EXERCISE PROMPT:
Retype each entry below, keeping every character the same.

SUPPLIED DATA:
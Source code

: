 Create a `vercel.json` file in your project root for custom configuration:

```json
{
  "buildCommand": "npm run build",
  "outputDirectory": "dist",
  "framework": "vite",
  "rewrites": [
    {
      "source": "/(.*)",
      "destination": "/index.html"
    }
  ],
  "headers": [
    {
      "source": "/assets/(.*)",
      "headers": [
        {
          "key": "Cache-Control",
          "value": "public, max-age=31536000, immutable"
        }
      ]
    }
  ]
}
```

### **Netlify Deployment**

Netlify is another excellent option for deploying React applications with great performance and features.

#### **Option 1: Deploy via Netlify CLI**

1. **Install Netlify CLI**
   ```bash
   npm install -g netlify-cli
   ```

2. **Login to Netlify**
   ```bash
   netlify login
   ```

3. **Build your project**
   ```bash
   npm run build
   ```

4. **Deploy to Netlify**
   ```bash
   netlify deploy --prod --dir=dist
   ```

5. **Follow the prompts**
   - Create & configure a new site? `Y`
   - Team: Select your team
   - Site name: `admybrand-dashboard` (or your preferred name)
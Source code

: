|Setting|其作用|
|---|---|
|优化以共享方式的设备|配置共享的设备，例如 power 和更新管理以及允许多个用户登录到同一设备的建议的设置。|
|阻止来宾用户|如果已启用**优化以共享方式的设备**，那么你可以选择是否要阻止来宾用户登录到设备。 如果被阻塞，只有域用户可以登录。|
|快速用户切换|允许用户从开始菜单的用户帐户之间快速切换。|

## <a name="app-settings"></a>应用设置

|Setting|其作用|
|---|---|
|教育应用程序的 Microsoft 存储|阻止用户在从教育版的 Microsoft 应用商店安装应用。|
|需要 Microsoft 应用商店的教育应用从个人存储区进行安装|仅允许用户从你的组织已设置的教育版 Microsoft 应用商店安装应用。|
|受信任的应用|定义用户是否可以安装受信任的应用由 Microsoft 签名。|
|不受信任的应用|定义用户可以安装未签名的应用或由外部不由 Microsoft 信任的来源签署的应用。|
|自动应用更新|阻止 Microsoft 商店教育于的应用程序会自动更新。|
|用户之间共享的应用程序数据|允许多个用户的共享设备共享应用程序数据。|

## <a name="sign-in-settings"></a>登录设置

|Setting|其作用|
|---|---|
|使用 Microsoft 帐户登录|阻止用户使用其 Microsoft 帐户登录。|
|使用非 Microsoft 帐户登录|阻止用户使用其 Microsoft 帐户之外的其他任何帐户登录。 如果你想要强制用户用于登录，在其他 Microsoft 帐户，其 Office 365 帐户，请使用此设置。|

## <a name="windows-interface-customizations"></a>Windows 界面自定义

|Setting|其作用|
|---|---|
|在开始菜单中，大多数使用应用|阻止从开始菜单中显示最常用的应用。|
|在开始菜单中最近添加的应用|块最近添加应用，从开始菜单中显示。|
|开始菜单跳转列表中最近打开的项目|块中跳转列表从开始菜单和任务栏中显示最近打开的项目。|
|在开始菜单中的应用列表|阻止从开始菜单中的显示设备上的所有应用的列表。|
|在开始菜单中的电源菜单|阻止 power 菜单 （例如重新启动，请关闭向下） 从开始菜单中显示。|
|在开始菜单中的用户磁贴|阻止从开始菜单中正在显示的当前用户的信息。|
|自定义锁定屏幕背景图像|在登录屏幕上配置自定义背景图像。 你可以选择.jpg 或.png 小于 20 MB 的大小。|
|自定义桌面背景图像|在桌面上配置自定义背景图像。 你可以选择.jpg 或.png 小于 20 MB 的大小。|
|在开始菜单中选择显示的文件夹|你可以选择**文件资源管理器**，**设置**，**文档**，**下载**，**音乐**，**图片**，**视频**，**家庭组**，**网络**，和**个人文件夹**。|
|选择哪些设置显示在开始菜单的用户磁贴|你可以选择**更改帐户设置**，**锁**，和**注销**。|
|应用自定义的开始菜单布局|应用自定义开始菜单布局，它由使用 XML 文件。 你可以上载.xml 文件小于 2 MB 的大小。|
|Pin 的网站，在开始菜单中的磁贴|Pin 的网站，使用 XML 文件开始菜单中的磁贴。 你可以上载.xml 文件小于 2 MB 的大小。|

TASK RESULT:
Source code

: Create a `vercel.json` file in your project root for custom configuration:

```json
{
  "buildCommand": "npm run build",
  "outputDirectory": "dist",
  "framework": "vite",
  "rewrites": [
    {
      "source": "/(.*)",
      "destination": "/index.html"
    }
  ],
  "headers": [
    {
      "source": "/assets/(.*)",
      "headers": [
        {
          "key": "Cache-Control",
          "value": "public, max-age=31536000, immutable"
        }
      ]
    }
  ]
}
```

### **Netlify Deployment**

Netlify is another excellent option for deploying React applications with great performance and features.

#### **Option 1: Deploy via Netlify CLI**

1. **Install Netlify CLI**
   ```bash
   npm install -g netlify-cli
   ```

2. **Login to Netlify**
   ```bash
   netlify login
   ```

3. **Build your project**
   ```bash
   npm run build
   ```

4. **Deploy to Netlify**
   ```bash
   netlify deploy --prod --dir=dist
   ```

5. **Follow the prompts**
   - Create & configure a new site? `Y`
   - Team: Select your team
   - Site name: `admybrand-dashboard` (or your preferred name)
Source code

:|Setting|其作用|
|---|---|
|优化以共享方式的设备|配置共享的设备，例如 power 和更新管理以及允许多个用户登录到同一设备的建议的设置。|
|阻止来宾用户|如果已启用**优化以共享方式的设备**，那么你可以选择是否要阻止来宾用户登录到设备。 如果被阻塞，只有域用户可以登录。|
|快速用户切换|允许用户从开始菜单的用户帐户之间快速切换。|

## <a name="app-settings"></a>应用设置

|Setting|其作用|
|---|---|
|教育应用程序的 Microsoft 存储|阻止用户在从教育版的 Microsoft 应用商店安装应用。|
|需要 Microsoft 应用商店的教育应用从个人存储区进行安装|仅允许用户从你的组织已设置的教育版 Microsoft 应用商店安装应用。|
|受信任的应用|定义用户是否可以安装受信任的应用由 Microsoft 签名。|
|不受信任的应用|定义用户可以安装未签名的应用或由外部不由 Microsoft 信任的来源签署的应用。|
|自动应用更新|阻止 Microsoft 商店教育于的应用程序会自动更新。|
|用户之间共享的应用程序数据|允许多个用户的共享设备共享应用程序数据。|

## <a name="sign-in-settings"></a>登录设置

|Setting|其作用|
|---|---|
|使用 Microsoft 帐户登录|阻止用户使用其 Microsoft 帐户登录。|
|使用非 Microsoft 帐户登录|阻止用户使用其 Microsoft 帐户之外的其他任何帐户登录。 如果你想要强制用户用于登录，在其他 Microsoft 帐户，其 Office 365 帐户，请使用此设置。|

## <a name="windows-interface-customizations"></a>Windows 界面自定义

|Setting|其作用|
|---|---|
|在开始菜单中，大多数使用应用|阻止从开始菜单中显示最常用的应用。|
|在开始菜单中最近添加的应用|块最近添加应用，从开始菜单中显示。|
|开始菜单跳转列表中最近打开的项目|块中跳转列表从开始菜单和任务栏中显示最近打开的项目。|
|在开始菜单中的应用列表|阻止从开始菜单中的显示设备上的所有应用的列表。|
|在开始菜单中的电源菜单|阻止 power 菜单 （例如重新启动，请关闭向下） 从开始菜单中显示。|
|在开始菜单中的用户磁贴|阻止从开始菜单中正在显示的当前用户的信息。|
|自定义锁定屏幕背景图像|在登录屏幕上配置自定义背景图像。 你可以选择.jpg 或.png 小于 20 MB 的大小。|
|自定义桌面背景图像|在桌面上配置自定义背景图像。 你可以选择.jpg 或.png 小于 20 MB 的大小。|
|在开始菜单中选择显示的文件夹|你可以选择**文件资源管理器**，**设置**，**文档**，**下载**，**音乐**，**图片**，**视频**，**家庭组**，**网络**，和**个人文件夹**。|
|选择哪些设置显示在开始菜单的用户磁贴|你可以选择**更改帐户设置**，**锁**，和**注销**。|
|应用自定义的开始菜单布局|应用自定义开始菜单布局，它由使用 XML 文件。 你可以上载.xml 文件小于 2 MB 的大小。|
|Pin 的网站，在开始菜单中的磁贴|Pin 的网站，使用 XML 文件开始菜单中的磁贴。 你可以上载.xml 文件小于 2 MB 的大小。|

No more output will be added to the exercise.